── Data records
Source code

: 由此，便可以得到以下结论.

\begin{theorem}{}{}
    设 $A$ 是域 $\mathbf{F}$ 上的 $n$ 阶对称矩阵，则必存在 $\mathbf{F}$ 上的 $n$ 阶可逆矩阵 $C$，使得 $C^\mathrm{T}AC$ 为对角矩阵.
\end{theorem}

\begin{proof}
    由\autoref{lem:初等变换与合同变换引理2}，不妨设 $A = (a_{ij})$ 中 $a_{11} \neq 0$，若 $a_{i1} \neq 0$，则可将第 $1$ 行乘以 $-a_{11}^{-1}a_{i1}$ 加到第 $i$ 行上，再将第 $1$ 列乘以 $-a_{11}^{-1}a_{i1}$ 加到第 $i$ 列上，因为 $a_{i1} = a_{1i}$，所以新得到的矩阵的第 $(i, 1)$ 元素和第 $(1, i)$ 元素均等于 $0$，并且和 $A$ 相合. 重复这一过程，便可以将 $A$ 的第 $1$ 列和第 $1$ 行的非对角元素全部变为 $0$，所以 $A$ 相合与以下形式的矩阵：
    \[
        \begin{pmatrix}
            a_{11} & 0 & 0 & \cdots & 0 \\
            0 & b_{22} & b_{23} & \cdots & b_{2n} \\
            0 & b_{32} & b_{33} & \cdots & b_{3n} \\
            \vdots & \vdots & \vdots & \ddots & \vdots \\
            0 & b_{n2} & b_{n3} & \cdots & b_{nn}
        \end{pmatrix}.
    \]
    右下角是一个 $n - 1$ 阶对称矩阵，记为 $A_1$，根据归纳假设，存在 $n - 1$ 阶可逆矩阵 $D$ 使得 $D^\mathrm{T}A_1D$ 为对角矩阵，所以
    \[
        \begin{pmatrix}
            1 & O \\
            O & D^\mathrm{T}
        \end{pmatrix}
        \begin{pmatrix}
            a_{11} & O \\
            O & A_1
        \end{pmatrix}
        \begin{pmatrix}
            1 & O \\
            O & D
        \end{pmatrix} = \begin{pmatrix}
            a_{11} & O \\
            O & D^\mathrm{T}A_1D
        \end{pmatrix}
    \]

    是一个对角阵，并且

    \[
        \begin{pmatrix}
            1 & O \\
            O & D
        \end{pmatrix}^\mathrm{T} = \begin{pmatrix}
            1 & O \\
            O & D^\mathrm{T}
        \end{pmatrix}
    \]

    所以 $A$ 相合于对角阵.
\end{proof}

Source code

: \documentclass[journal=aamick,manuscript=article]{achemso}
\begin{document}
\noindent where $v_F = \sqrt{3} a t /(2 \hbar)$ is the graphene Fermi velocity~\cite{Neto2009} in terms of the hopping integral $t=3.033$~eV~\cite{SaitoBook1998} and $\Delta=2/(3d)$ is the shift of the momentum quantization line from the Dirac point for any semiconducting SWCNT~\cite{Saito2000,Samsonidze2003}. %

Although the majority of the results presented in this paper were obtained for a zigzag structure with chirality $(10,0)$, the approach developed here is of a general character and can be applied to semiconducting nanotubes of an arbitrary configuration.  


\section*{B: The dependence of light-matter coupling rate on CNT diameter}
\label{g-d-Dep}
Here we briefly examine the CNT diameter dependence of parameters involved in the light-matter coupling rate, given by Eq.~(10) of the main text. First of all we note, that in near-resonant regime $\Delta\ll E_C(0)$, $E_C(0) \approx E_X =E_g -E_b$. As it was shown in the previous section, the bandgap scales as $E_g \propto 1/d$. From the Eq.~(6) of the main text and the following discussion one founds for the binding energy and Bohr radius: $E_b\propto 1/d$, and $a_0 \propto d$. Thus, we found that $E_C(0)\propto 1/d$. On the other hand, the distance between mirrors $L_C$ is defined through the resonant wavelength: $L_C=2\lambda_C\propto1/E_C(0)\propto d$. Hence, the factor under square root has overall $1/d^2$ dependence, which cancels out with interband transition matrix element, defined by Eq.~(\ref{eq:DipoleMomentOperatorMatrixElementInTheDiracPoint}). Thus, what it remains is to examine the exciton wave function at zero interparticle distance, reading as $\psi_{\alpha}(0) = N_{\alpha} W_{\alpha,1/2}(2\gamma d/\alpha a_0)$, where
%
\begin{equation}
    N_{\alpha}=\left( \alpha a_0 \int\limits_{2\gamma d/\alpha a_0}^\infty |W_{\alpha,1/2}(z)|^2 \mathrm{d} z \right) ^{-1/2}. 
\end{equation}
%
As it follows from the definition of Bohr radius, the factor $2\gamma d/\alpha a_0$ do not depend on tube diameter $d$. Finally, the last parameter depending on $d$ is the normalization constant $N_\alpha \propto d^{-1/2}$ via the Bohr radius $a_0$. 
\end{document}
────
Assigned task
All of the data above needs to be retyped exactly, with each line as it stands.

Answer to this exercise
Source code

: 由此，便可以得到以下结论.

\begin{theorem}{}{}
    设 $A$ 是域 $\mathbf{F}$ 上的 $n$ 阶对称矩阵，则必存在 $\mathbf{F}$ 上的 $n$ 阶可逆矩阵 $C$，使得 $C^\mathrm{T}AC$ 为对角矩阵.
\end{theorem}

\begin{proof}
    由\autoref{lem:初等变换与合同变换引理2}，不妨设 $A = (a_{ij})$ 中 $a_{11} \neq 0$，若 $a_{i1} \neq 0$，则可将第 $1$ 行乘以 $-a_{11}^{-1}a_{i1}$ 加到第 $i$ 行上，再将第 $1$ 列乘以 $-a_{11}^{-1}a_{i1}$ 加到第 $i$ 列上，因为 $a_{i1} = a_{1i}$，所以新得到的矩阵的第 $(i, 1)$ 元素和第 $(1, i)$ 元素均等于 $0$，并且和 $A$ 相合. 重复这一过程，便可以将 $A$ 的第 $1$ 列和第 $1$ 行的非对角元素全部变为 $0$，所以 $A$ 相合与以下形式的矩阵：
    \[
        \begin{pmatrix}
            a_{11} & 0 & 0 & \cdots & 0 \\
            0 & b_{22} & b_{23} & \cdots & b_{2n} \\
            0 & b_{32} & b_{33} & \cdots & b_{3n} \\
            \vdots & \vdots & \vdots & \ddots & \vdots \\
            0 & b_{n2} & b_{n3} & \cdots & b_{nn}
        \end{pmatrix}.
    \]
    右下角是一个 $n - 1$ 阶对称矩阵，记为 $A_1$，根据归纳假设，存在 $n - 1$ 阶可逆矩阵 $D$ 使得 $D^\mathrm{T}A_1D$ 为对角矩阵，所以
    \[
        \begin{pmatrix}
            1 & O \\
            O & D^\mathrm{T}
        \end{pmatrix}
        \begin{pmatrix}
            a_{11} & O \\
            O & A_1
        \end{pmatrix}
        \begin{pmatrix}
            1 & O \\
            O & D
        \end{pmatrix} = \begin{pmatrix}
            a_{11} & O \\
            O & D^\mathrm{T}A_1D
        \end{pmatrix}
    \]

    是一个对角阵，并且

    \[
        \begin{pmatrix}
            1 & O \\
            O & D
        \end{pmatrix}^\mathrm{T} = \begin{pmatrix}
            1 & O \\
            O & D^\mathrm{T}
        \end{pmatrix}
    \]

    所以 $A$ 相合于对角阵.
\end{proof}

Source code

: \documentclass[journal=aamick,manuscript=article]{achemso}
\begin{document}
\noindent where $v_F = \sqrt{3} a t /(2 \hbar)$ is the graphene Fermi velocity~\cite{Neto2009} in terms of the hopping integral $t=3.033$~eV~\cite{SaitoBook1998} and $\Delta=2/(3d)$ is the shift of the momentum quantization line from the Dirac point for any semiconducting SWCNT~\cite{Saito2000,Samsonidze2003}. %

Although the majority of the results presented in this paper were obtained for a zigzag structure with chirality $(10,0)$, the approach developed here is of a general character and can be applied to semiconducting nanotubes of an arbitrary configuration.  


\section*{B: The dependence of light-matter coupling rate on CNT diameter}
\label{g-d-Dep}
Here we briefly examine the CNT diameter dependence of parameters involved in the light-matter coupling rate, given by Eq.~(10) of the main text. First of all we note, that in near-resonant regime $\Delta\ll E_C(0)$, $E_C(0) \approx E_X =E_g -E_b$. As it was shown in the previous section, the bandgap scales as $E_g \propto 1/d$. From the Eq.~(6) of the main text and the following discussion one founds for the binding energy and Bohr radius: $E_b\propto 1/d$, and $a_0 \propto d$. Thus, we found that $E_C(0)\propto 1/d$. On the other hand, the distance between mirrors $L_C$ is defined through the resonant wavelength: $L_C=2\lambda_C\propto1/E_C(0)\propto d$. Hence, the factor under square root has overall $1/d^2$ dependence, which cancels out with interband transition matrix element, defined by Eq.~(\ref{eq:DipoleMomentOperatorMatrixElementInTheDiracPoint}). Thus, what it remains is to examine the exciton wave function at zero interparticle distance, reading as $\psi_{\alpha}(0) = N_{\alpha} W_{\alpha,1/2}(2\gamma d/\alpha a_0)$, where
%
\begin{equation}
    N_{\alpha}=\left( \alpha a_0 \int\limits_{2\gamma d/\alpha a_0}^\infty |W_{\alpha,1/2}(z)|^2 \mathrm{d} z \right) ^{-1/2}. 
\end{equation}
%
As it follows from the definition of Bohr radius, the factor $2\gamma d/\alpha a_0$ do not depend on tube diameter $d$. Finally, the last parameter depending on $d$ is the normalization constant $N_\alpha \propto d^{-1/2}$ via the Bohr radius $a_0$. 
\end{document}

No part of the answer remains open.